Questi concetti si leggono chiari in un frammento di una lettera scritta dall’artista a Diego Rivera: “Non me ne frega niente di quello che pensa il mondo. Sono nata puttana, sono nata pittrice, sono nata fottuta. Pero sono stata felice nel mio cammino. Tu non capisci quello che sono.

Io sono amore, sono piacere, sono essenza, sono un’idiota, sono un’alcolizzata, sono tenace. Sono io, semplicemente sono…”

Frida, artista e donna, ha contribuito a rappresentare il Messico in tutte le sue tinte raffigurandone la flora e la fauna, cactus, piante tropicali, rocce laviche, cervi, scimmie, cani in tutte le loro declinazioni, nella forza e nella sorte feroce di un paese lacerato e saccheggiato. La sua intenzione era quella di ricorrere a soggetti tratti dalle civiltà native precolombiane, per affermare la propria identità meticcia, evidente anche nel modo di vestire, sempre ispirato al costume delle donne di Tehuantepec, un comune di Oaxaca, che aveva la reputazione di “società matriarcale” in cui le donne comandavano i mercati locali ed erano famose per deridere gli uomini.

“Sono carne e spirito delle Americhe -si definiva- sono figlia di una figlia di una figlia nata dallo stupro dei guerrieri avidi d’oro […]: non fu vittoria, ne sconfitta, fu la dolorosa nascita di una civiltà  meticcia, fusione inestricabile di passato che non passa, memoria che non si spegne, vita che nasce dalla morte e morte che da la vita. […] Ho nelle vene il sangue di ebrei ungheresi e di indios taraschi, discendo dalla mescolanza di genti perseguitate e conquistate, costrette alla fuga e disperse, discendo da generazioni di sconfitti mai domati che hanno perso tutto fuorché il bene più prezioso: la dignità!”.
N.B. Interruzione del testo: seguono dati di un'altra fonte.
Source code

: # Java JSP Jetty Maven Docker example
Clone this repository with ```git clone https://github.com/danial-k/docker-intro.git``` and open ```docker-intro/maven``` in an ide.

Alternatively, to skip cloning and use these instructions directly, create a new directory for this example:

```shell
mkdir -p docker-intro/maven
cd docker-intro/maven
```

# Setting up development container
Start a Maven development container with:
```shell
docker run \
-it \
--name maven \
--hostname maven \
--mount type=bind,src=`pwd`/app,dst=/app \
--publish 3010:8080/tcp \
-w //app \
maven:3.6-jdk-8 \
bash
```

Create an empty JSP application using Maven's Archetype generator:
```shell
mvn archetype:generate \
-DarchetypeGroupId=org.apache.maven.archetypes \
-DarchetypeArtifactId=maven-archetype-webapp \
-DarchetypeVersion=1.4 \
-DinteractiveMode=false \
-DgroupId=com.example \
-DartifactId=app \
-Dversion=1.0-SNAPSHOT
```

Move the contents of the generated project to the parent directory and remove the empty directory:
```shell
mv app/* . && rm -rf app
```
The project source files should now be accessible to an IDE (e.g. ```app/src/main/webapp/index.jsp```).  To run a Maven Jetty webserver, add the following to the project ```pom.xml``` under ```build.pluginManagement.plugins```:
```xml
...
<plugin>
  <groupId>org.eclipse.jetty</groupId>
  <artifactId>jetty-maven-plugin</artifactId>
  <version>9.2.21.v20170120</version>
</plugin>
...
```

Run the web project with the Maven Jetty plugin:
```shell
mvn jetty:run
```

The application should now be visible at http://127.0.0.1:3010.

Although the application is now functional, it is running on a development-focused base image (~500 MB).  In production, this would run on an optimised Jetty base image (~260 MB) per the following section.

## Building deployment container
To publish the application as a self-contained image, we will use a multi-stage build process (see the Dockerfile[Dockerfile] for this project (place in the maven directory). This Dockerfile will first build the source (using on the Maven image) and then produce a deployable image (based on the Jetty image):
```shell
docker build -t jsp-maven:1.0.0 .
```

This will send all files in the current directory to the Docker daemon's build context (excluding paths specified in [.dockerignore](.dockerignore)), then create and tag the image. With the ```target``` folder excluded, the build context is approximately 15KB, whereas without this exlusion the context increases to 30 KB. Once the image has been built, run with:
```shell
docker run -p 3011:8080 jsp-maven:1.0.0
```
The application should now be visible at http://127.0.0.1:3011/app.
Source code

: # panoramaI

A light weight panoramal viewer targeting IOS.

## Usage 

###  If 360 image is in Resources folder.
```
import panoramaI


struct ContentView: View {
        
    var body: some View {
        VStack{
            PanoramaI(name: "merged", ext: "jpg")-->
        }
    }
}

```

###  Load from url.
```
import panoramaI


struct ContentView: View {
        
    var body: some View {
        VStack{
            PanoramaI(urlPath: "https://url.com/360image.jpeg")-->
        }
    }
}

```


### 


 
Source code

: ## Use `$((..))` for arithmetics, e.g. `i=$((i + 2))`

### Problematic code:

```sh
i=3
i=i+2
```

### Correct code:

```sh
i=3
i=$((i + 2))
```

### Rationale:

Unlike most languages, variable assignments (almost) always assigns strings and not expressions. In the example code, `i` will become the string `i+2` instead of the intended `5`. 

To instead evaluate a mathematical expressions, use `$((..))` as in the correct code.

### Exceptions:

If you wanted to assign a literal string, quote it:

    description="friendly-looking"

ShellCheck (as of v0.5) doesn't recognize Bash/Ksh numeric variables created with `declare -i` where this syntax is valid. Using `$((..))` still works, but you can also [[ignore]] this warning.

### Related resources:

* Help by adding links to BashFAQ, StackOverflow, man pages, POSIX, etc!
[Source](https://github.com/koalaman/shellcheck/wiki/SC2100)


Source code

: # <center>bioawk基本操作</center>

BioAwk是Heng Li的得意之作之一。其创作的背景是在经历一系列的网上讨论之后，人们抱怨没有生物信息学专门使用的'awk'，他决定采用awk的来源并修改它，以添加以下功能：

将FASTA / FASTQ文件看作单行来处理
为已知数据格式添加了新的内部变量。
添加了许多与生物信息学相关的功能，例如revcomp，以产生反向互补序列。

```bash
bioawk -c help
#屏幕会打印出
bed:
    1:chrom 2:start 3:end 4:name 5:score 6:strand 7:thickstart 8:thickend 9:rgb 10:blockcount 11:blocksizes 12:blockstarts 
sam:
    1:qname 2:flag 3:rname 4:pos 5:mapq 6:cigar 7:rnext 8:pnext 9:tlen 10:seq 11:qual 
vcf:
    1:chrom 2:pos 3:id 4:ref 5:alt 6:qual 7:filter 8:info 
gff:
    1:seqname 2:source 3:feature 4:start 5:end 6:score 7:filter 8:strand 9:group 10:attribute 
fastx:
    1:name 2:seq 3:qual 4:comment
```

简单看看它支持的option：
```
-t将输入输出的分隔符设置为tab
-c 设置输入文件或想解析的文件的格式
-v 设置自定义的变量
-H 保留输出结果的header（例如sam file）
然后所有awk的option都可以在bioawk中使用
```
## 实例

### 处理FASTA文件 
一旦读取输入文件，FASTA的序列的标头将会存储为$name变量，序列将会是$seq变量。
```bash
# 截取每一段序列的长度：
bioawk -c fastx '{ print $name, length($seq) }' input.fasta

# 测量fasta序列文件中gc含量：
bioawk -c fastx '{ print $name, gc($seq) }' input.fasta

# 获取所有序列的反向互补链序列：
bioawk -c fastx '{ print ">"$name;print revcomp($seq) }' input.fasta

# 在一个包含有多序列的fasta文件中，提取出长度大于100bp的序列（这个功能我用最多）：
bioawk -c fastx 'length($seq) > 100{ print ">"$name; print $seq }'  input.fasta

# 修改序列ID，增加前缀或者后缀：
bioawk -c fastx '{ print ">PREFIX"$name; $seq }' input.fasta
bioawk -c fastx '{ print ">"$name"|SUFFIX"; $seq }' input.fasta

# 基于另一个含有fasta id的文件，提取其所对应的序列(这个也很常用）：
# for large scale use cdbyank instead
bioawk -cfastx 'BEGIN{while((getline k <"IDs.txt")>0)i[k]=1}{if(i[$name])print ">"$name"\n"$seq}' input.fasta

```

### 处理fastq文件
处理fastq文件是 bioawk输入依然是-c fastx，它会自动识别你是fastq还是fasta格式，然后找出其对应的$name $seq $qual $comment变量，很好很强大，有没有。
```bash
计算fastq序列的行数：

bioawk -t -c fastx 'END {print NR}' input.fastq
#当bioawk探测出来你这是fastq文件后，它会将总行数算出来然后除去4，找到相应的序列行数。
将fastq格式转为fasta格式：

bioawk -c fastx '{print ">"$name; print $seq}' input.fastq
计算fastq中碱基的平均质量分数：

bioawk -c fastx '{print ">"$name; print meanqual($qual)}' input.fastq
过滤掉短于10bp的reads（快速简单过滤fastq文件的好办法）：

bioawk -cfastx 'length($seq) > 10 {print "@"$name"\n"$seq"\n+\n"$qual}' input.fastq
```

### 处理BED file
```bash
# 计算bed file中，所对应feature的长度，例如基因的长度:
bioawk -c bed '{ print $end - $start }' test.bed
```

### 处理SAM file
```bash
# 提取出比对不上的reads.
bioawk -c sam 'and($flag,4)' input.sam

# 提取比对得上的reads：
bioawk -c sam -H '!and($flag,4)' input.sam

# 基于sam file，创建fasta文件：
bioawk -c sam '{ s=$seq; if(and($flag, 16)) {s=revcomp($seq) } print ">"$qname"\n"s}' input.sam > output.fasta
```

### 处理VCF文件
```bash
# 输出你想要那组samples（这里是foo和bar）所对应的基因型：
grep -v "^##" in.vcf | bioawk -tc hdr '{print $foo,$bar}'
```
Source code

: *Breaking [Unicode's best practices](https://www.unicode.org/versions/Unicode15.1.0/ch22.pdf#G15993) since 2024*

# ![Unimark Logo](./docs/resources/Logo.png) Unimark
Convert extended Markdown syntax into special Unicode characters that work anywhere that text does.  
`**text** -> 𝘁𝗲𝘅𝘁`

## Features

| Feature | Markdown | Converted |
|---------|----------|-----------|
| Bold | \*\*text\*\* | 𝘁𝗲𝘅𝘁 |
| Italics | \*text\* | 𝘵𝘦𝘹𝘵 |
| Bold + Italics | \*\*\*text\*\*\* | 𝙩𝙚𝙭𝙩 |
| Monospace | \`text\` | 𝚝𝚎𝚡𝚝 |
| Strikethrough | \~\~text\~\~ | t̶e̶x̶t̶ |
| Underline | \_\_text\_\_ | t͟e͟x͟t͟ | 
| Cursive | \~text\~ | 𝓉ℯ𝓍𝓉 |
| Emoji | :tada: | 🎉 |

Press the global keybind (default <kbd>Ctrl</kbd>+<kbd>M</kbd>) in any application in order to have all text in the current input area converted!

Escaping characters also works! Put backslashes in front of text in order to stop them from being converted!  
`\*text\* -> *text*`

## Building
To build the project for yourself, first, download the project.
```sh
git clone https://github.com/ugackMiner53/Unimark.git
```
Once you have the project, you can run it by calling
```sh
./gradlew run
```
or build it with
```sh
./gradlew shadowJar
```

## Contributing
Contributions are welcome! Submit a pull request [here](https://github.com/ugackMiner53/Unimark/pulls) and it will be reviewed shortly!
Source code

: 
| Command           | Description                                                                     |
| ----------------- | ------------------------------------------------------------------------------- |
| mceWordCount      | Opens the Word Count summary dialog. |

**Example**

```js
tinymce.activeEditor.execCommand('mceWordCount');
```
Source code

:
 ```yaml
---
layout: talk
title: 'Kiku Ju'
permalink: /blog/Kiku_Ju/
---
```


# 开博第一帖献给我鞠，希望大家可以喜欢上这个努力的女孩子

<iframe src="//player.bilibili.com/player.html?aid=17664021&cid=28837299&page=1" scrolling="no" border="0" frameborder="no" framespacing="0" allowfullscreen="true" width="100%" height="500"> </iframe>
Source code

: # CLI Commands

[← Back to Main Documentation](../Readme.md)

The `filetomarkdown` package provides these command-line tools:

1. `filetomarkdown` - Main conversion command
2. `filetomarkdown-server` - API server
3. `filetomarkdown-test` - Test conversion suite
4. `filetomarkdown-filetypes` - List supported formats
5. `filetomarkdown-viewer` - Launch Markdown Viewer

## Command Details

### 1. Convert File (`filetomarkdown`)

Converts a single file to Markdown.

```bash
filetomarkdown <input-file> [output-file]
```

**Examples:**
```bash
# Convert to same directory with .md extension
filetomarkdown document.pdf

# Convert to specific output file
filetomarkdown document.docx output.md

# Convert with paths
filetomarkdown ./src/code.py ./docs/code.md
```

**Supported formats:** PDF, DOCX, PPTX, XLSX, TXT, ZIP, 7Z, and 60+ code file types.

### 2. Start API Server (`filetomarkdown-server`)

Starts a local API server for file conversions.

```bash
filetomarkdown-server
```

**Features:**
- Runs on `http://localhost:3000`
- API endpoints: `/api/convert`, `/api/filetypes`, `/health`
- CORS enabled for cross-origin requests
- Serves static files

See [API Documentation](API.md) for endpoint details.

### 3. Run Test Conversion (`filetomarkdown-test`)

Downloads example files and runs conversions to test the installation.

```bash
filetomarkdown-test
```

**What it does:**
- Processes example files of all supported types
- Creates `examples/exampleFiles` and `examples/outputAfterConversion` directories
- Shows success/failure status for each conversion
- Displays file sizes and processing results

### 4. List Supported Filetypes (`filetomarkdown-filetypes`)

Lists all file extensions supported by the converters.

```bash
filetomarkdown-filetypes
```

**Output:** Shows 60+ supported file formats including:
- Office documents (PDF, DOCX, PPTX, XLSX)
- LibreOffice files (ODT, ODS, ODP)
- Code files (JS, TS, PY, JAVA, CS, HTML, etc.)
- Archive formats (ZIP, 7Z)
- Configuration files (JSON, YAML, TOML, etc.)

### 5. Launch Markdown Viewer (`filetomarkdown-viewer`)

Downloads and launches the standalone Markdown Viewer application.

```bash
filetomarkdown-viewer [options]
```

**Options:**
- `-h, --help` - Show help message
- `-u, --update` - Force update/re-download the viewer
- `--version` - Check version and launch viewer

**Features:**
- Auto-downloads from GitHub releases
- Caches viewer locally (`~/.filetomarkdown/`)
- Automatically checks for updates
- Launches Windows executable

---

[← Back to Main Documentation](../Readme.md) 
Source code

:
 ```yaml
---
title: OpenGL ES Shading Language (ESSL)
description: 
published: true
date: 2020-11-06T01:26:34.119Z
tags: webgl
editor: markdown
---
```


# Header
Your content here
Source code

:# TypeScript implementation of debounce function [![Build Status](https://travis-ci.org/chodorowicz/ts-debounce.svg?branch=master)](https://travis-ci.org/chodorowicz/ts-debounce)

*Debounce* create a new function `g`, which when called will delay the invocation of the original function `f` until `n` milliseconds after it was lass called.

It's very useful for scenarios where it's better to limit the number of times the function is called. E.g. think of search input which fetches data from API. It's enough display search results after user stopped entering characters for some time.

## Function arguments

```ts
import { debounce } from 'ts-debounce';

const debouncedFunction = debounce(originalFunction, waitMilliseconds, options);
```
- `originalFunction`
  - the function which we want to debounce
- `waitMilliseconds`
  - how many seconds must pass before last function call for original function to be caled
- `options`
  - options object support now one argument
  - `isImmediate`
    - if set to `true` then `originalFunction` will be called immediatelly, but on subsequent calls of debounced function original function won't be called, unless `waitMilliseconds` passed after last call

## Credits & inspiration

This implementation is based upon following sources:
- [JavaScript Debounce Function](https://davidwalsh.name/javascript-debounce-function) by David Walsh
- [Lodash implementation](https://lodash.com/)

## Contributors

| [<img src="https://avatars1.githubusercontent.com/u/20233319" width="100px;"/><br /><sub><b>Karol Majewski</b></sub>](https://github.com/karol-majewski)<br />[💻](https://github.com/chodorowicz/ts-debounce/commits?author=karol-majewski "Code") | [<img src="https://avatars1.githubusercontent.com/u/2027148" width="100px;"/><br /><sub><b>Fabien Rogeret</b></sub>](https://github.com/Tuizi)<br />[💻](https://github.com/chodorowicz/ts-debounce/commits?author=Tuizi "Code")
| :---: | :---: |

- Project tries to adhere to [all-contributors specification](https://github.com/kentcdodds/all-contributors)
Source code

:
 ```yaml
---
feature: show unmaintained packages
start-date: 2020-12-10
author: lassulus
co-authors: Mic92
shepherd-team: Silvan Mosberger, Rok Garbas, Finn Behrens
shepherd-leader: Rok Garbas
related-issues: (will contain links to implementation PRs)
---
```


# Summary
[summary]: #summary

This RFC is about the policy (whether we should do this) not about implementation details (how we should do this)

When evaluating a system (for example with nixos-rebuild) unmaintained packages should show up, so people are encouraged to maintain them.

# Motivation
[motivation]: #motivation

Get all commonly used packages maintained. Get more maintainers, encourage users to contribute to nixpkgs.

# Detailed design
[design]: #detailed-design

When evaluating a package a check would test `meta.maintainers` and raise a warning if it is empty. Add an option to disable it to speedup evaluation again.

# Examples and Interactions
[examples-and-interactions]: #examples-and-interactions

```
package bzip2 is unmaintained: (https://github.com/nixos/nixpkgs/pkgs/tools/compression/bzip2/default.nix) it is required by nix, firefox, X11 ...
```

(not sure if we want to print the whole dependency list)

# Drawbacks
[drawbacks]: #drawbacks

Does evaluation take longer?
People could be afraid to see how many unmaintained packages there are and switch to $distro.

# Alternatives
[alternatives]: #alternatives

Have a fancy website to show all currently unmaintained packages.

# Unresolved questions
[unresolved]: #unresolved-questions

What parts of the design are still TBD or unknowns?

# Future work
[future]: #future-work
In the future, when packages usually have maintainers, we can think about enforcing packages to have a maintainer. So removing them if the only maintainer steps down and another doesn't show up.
Ma il lascito più grande di Frida è ancora attualissimo e forse valido per tutta l’umanità: parla di impegno collettivo, di bellezza interiore, della reazione all’assurda crudeltà dell’esistenza e delle umiliazioni che porta, cui si può però rispondere con il fuoco della vita, con uno sguardo esausto ma sempre aperto e critico, con l’autenticità e l’amore. Amore per la politica, per l’arte, per gli animi più sensibili, le menti aperte, orgogliose e integre, gli esseri indifesi, il mondo intorno: la vita! Isolata dalla sorte del suo corpo martoriato, costretta a tappe ben diverse da quelle delle sue coetanee e dal ciclo di una vita mai realizzatosi nella tanto desiderata maternità, non si arrese mai e rimase con gli occhi aperti tormentati ma vitali, rabbiosi ma dolci e pieni di comprensione verso le altre creature del mondo. La sua arte, del resto, come la definì il poeta e critico d’arte francese André Breton è “una bomba avvolta in nastri di seta”.